::: Exercise materials
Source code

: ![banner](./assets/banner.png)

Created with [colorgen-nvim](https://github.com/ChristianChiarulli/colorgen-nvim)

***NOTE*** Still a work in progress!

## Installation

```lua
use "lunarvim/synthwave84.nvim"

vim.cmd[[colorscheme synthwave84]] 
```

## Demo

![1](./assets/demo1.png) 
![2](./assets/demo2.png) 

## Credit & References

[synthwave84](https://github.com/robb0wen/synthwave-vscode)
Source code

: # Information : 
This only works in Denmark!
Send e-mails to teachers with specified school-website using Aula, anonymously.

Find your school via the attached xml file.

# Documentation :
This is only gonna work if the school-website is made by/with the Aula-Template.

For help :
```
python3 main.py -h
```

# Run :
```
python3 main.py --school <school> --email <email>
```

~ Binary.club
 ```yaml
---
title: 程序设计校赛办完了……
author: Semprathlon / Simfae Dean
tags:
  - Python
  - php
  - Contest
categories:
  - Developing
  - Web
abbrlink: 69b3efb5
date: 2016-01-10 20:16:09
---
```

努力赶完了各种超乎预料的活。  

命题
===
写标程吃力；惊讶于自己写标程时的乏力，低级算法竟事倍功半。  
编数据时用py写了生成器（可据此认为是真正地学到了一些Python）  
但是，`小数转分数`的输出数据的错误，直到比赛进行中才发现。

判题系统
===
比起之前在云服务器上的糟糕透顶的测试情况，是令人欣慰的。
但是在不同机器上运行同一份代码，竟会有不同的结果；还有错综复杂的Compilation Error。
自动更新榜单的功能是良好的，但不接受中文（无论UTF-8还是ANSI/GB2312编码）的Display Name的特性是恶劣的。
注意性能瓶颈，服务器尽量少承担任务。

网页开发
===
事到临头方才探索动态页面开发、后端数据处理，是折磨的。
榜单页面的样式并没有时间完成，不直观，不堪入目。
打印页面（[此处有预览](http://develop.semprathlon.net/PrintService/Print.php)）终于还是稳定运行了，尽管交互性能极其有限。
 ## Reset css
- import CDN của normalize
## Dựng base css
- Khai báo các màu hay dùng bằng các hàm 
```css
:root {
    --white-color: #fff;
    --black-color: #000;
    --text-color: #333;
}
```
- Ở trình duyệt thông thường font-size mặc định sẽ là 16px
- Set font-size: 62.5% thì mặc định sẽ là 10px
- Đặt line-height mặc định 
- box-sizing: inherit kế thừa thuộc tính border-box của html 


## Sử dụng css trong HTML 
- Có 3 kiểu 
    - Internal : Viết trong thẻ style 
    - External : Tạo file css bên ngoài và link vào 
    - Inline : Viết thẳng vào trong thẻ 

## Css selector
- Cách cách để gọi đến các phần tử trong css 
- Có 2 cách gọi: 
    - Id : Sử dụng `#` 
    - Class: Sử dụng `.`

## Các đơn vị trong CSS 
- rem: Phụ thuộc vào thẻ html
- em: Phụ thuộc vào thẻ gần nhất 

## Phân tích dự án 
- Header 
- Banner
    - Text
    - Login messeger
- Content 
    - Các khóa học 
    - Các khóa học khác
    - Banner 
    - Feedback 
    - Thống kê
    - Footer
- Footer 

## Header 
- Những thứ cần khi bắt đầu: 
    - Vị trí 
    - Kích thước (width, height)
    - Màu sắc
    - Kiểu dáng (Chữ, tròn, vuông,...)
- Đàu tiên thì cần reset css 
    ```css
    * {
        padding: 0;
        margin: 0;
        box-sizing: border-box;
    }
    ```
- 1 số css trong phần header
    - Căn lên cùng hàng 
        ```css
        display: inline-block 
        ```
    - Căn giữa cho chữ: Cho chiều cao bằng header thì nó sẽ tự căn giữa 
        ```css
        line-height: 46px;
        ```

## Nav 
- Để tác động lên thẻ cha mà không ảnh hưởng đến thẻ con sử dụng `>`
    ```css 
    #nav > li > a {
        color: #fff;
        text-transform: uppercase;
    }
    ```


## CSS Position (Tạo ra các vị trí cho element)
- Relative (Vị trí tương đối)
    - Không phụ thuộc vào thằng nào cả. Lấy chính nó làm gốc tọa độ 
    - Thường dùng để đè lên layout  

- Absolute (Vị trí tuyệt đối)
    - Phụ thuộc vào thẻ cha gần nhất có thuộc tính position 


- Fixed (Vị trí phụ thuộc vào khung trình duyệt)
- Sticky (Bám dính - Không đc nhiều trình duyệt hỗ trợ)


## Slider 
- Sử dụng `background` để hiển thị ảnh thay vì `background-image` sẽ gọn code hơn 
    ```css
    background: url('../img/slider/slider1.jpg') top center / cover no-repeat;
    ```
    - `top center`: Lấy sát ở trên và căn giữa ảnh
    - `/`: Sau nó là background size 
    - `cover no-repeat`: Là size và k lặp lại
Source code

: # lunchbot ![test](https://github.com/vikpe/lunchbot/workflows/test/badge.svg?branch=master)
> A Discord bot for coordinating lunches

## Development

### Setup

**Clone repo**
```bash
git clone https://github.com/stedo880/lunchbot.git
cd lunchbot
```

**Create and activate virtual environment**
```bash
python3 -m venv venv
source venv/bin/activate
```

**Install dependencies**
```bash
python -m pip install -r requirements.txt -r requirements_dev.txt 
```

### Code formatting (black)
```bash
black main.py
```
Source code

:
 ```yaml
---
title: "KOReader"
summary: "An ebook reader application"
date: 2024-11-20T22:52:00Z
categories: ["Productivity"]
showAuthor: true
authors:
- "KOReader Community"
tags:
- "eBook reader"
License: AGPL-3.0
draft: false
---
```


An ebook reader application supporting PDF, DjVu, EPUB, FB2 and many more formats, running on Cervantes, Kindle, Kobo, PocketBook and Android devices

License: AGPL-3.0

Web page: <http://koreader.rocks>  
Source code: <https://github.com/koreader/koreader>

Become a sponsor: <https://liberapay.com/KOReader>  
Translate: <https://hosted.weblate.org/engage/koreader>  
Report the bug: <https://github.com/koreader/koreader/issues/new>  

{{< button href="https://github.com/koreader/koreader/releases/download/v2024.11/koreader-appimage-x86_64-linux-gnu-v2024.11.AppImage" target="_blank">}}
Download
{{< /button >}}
::::::
■ Problem
The word "sizing" may appear in several lines of the data; copy every line where it does.

■ Answer area
- box-sizing: inherit kế thừa thuộc tính border-box của html 
        box-sizing: border-box;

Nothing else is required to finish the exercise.